▸ **PROBLEM DESCRIPTION**
Check every line below for the string "already", and copy the lines that contain it.

[THE INPUT — start]

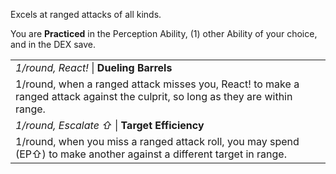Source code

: Excels at ranged attacks of all kinds.

You are **Practiced** in the Perception Ability, (1) other Ability of your choice, and in the DEX save.

|                                                                                                                                 |
| ------------------------------------------------------------------------------------------------------------------------------- |
| *1/round, React!* \| **Dueling Barrels**                                                                                        |
| 1/round, when a ranged attack misses you, React! to make a ranged attack against the culprit, so long as they are within range. |
| *1/round, Escalate ⇧* \| **Target Efficiency**                                                                                  |
| 1/round, when you miss a ranged attack roll, you may spend (EP⇧) to make another against a different target in range.           |

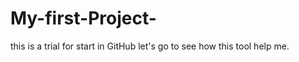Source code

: My-first-Project-
=================
this is a trial for start in GitHub let's go to see how this tool help me.
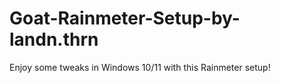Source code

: # Goat-Rainmeter-Setup-by-landn.thrn
Enjoy some tweaks in Windows 10/11 with this Rainmeter setup! 
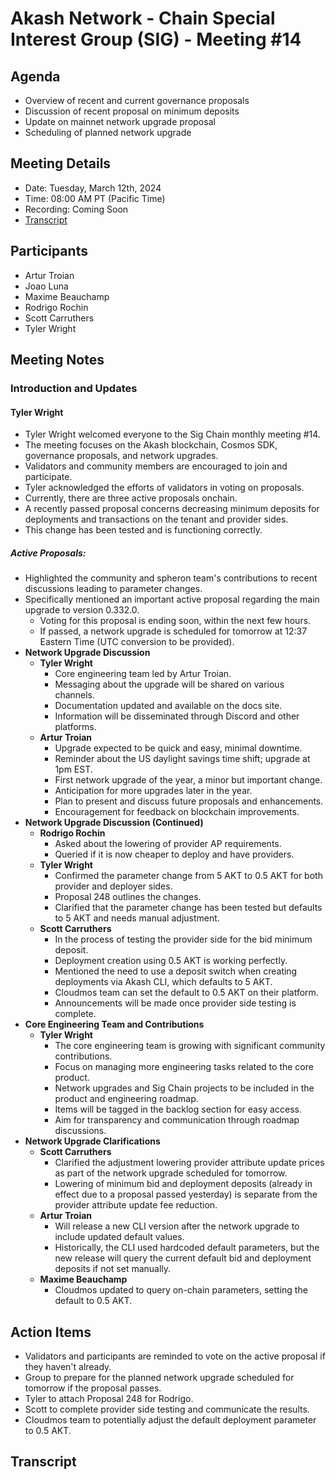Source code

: # Akash Network - Chain Special Interest Group (SIG) - Meeting #14

## Agenda

- Overview of recent and current governance proposals
- Discussion of recent proposal on minimum deposits
- Update on mainnet network upgrade proposal
- Scheduling of planned network upgrade 

## Meeting Details

- Date: Tuesday, March 12th, 2024
- Time: 08:00 AM PT (Pacific Time)
- Recording: Coming Soon
- [Transcript](#transcript)


## Participants
- Artur Troian
- Joao Luna
- Maxime Beauchamp
- Rodrigo Rochin
- Scott Carruthers
- Tyler Wright

## Meeting Notes
### Introduction and Updates
#### Tyler Wright
- Tyler Wright welcomed everyone to the Sig Chain monthly meeting #14.
- The meeting focuses on the Akash blockchain, Cosmos SDK, governance proposals, and network upgrades.
- Validators and community members are encouraged to join and participate.
- Tyler acknowledged the efforts of validators in voting on proposals.
- Currently, there are three active proposals onchain.
- A recently passed proposal concerns decreasing minimum deposits for deployments and transactions on the tenant and provider sides.
- This change has been tested and is functioning correctly.
##### Active Proposals:
  - Highlighted the community and spheron team's contributions to recent discussions leading to parameter changes.
  - Specifically mentioned an important active proposal regarding the main upgrade to version 0.332.0.
    - Voting for this proposal is ending soon, within the next few hours.
    - If passed, a network upgrade is scheduled for tomorrow at 12:37 Eastern Time (UTC conversion to be provided).
- **Network Upgrade Discussion**
  - **Tyler Wright**
    - Core engineering team led by Artur Troian.
    - Messaging about the upgrade will be shared on various channels.
    - Documentation updated and available on the docs site.
    - Information will be disseminated through Discord and other platforms.
  - **Artur Troian**
    - Upgrade expected to be quick and easy, minimal downtime.
    - Reminder about the US daylight savings time shift; upgrade at 1pm EST.
    - First network upgrade of the year, a minor but important change.
    - Anticipation for more upgrades later in the year.
    - Plan to present and discuss future proposals and enhancements.
    - Encouragement for feedback on blockchain improvements.
- **Network Upgrade Discussion (Continued)**
  - **Rodrigo Rochin**
    - Asked about the lowering of provider AP requirements.
    - Queried if it is now cheaper to deploy and have providers.
  - **Tyler Wright**
    - Confirmed the parameter change from 5 AKT to 0.5 AKT for both provider and deployer sides.
    - Proposal 248 outlines the changes.
    - Clarified that the parameter change has been tested but defaults to 5 AKT and needs manual adjustment.
  - **Scott Carruthers**
    - In the process of testing the provider side for the bid minimum deposit.
    - Deployment creation using 0.5 AKT is working perfectly.
    - Mentioned the need to use a deposit switch when creating deployments via Akash CLI, which defaults to 5 AKT.
    - Cloudmos team can set the default to 0.5 AKT on their platform.
    - Announcements will be made once provider side testing is complete.
- **Core Engineering Team and Contributions**
  - **Tyler Wright**
    - The core engineering team is growing with significant community contributions.
    - Focus on managing more engineering tasks related to the core product.
    - Network upgrades and Sig Chain projects to be included in the product and engineering roadmap.
    - Items will be tagged in the backlog section for easy access.
    - Aim for transparency and communication through roadmap discussions.
- **Network Upgrade Clarifications**
  - **Scott Carruthers**
    - Clarified the adjustment lowering provider attribute update prices as part of the network upgrade scheduled for tomorrow.
    - Lowering of minimum bid and deployment deposits (already in effect due to a proposal passed yesterday) is separate from the provider attribute update fee reduction.
  - **Artur Troian**
    - Will release a new CLI version after the network upgrade to include updated default values.
    - Historically, the CLI used hardcoded default parameters, but the new release will query the current default bid and deployment deposits if not set manually.
  - **Maxime Beauchamp**
    - Cloudmos updated to query on-chain parameters, setting the default to 0.5 AKT.

## Action Items
- Validators and participants are reminded to vote on the active proposal if they haven't already.
- Group to prepare for the planned network upgrade scheduled for tomorrow if the proposal passes.
- Tyler to attach Proposal 248 for Rodrigo.
- Scott to complete provider side testing and communicate the results.
- Cloudmos team to potentially adjust the default deployment parameter to 0.5 AKT.

## Transcript
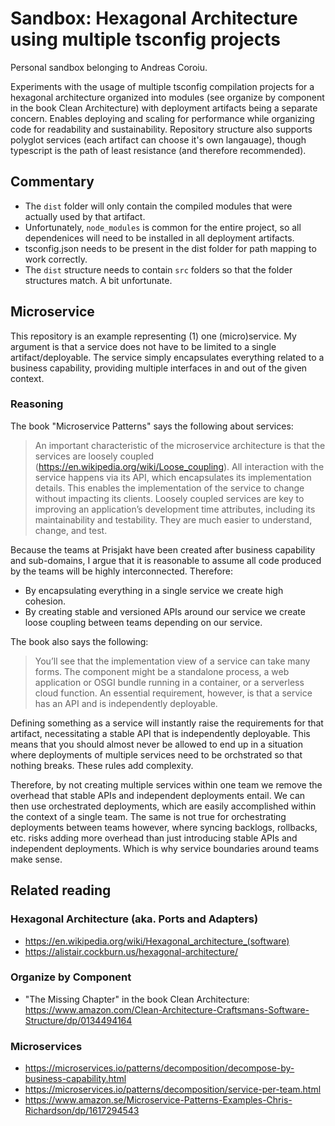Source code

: # Sandbox: Hexagonal Architecture using multiple tsconfig projects
Personal sandbox belonging to Andreas Coroiu.

Experiments with the usage of multiple tsconfig compilation projects for a hexagonal architecture organized into modules (see organize by component in the book Clean Architecture) with deployment artifacts being a separate concern. Enables deploying and scaling for performance while organizing code for readability and sustainability. Repository structure also supports polyglot services (each artifact can choose it's own langauage), though typescript is the path of least resistance (and therefore recommended).

## Commentary
- The `dist` folder will only contain the compiled modules that were actually used by that artifact.
- Unfortunately, `node_modules` is common for the entire project, so all dependenices will need to be installed in all deployment artifacts.
- tsconfig.json needs to be present in the dist folder for path mapping to work correctly.
- The `dist` structure needs to contain `src` folders so that the folder structures match. A bit unfortunate.

## Microservice
This repository is an example representing (1) one (micro)service. My argument is that a service does not have to be limited to a single artifact/deployable. The service simply encapsulates everything related to a business capability, providing multiple interfaces in and out of the given context.

### Reasoning
The book "Microservice Patterns" says the following about services:

> An important characteristic of the microservice architecture is that the services are loosely coupled (https://en.wikipedia.org/wiki/Loose_coupling). All interaction with the service happens via its API, which encapsulates its implementation details. This enables the implementation of the  service to change without impacting its clients. Loosely coupled services are key to improving an application’s development time attributes, including its maintainability and testability. They are much easier to understand, change, and test.

Because the teams at Prisjakt have been created after business capability and sub-domains, I argue that it is reasonable to assume all code produced by the teams will be highly interconnected. Therefore: 

- By encapsulating everything in a single service we create high cohesion.
- By creating stable and versioned APIs around our service we create loose coupling between teams depending on our service.

The book also says the following:

> You’ll see that the implementation view of a service can take many forms. The component might be a standalone process, a web application or OSGI  bundle running in a container, or a serverless cloud function. An essential requirement, however, is that a service has an API and is independently deployable.

Defining something as a service will instantly raise the requirements for that artifact, necessitating a stable API that is independently deployable. This means that you should almost never be allowed to end up in a situation where deployments of multiple services need to be orchstrated so that nothing breaks. These rules add complexity.

Therefore, by not creating multiple services within one team we remove the overhead that stable APIs and independent deployments entail. We can then use orchestrated deployments, which are easily accomplished within the context of a single team. The same is not true for orchestrating deployments between teams however, where syncing backlogs, rollbacks, etc. risks adding more overhead than just introducing stable APIs and independent deployments. Which is why service boundaries around teams make sense.

## Related reading
### Hexagonal Architecture (aka. Ports and Adapters)
- https://en.wikipedia.org/wiki/Hexagonal_architecture_(software)
- https://alistair.cockburn.us/hexagonal-architecture/

### Organize by Component
- "The Missing Chapter" in the book Clean Architecture: https://www.amazon.com/Clean-Architecture-Craftsmans-Software-Structure/dp/0134494164

### Microservices
- https://microservices.io/patterns/decomposition/decompose-by-business-capability.html
- https://microservices.io/patterns/decomposition/service-per-team.html
- https://www.amazon.se/Microservice-Patterns-Examples-Chris-Richardson/dp/1617294543
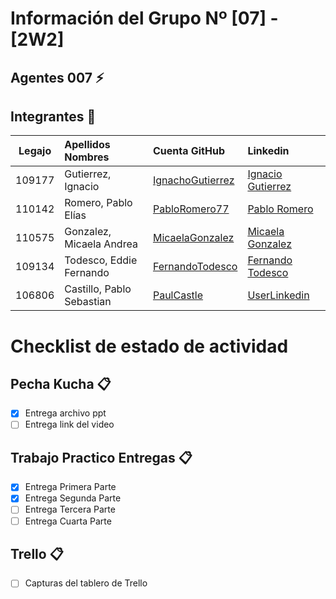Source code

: ﻿# Información del Grupo Nº [07] - [2W2]


## Agentes 007 :zap:

## Integrantes :busts_in_silhouette:

| Legajo| Apellidos Nombres  | Cuenta GitHub | Linkedin
| :------: | :-------- | :-------- | :-------- |
| 109177 | Gutierrez, Ignacio |[IgnachoGutierrez](https://github.com/IgnachoGutierrez)|[Ignacio Gutierrez](https://ar.linkedin.com/in/ignacio-gutierrez-3b7031171)|
| 110142 | Romero, Pablo Elías |[PabloRomero77](https://github.com/PabloRomero77)|[Pablo Romero](https://www.linkedin.com/in/pablo-romero-b7949017b)|
| 110575 | Gonzalez, Micaela Andrea |[MicaelaGonzalez](https://github.com/MicaelaGonzalez)|[Micaela Gonzalez](https://www.linkedin.com/in/micaela-andrea-gonzalez-31b137188/)|
| 109134 | Todesco, Eddie Fernando |[FernandoTodesco](https://github.com/FernandoTodesco)|[Fernando Todesco](https://www.linkedin.com/in/fernando-todesco/)|
| 106806 | Castillo, Pablo Sebastian |[PaulCastle](https://github.com/Pablitoeldiez)|[UserLinkedin](https://ar.linkedin.com)|


# Checklist de estado de actividad

## Pecha Kucha :clipboard:
- [x] Entrega archivo ppt
- [ ] Entrega link del video

## Trabajo Practico Entregas :clipboard:
- [x] Entrega Primera Parte
- [x] Entrega Segunda Parte
- [ ] Entrega Tercera Parte
- [ ] Entrega Cuarta Parte

## Trello :clipboard:
- [ ] Capturas del tablero de Trello
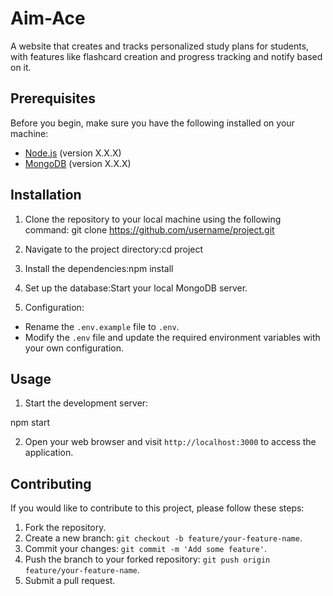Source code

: # Aim-Ace
A website that creates and tracks personalized study plans for students, with features like flashcard creation and progress tracking and notify based on it.

## Prerequisites

Before you begin, make sure you have the following installed on your machine:

- [Node.js](https://nodejs.org) (version X.X.X)
- [MongoDB](https://www.mongodb.com) (version X.X.X)

## Installation

1. Clone the repository to your local machine using the following command:
git clone https://github.com/username/project.git

2. Navigate to the project directory:cd project

3. Install the dependencies:npm install

4. Set up the database:Start your local MongoDB server.

5. Configuration:

- Rename the `.env.example` file to `.env`.
- Modify the `.env` file and update the required environment variables with your own configuration.

## Usage

1. Start the development server:

npm start


2. Open your web browser and visit `http://localhost:3000` to access the application.

## Contributing

If you would like to contribute to this project, please follow these steps:

1. Fork the repository.
2. Create a new branch: `git checkout -b feature/your-feature-name`.
3. Commit your changes: `git commit -m 'Add some feature'`.
4. Push the branch to your forked repository: `git push origin feature/your-feature-name`.
5. Submit a pull request.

[THE INPUT — finish]

▸ **TASK OUTPUT**
    - Lowering of minimum bid and deployment deposits (already in effect due to a proposal passed yesterday) is separate from the provider attribute update fee reduction.
- Validators and participants are reminded to vote on the active proposal if they haven't already.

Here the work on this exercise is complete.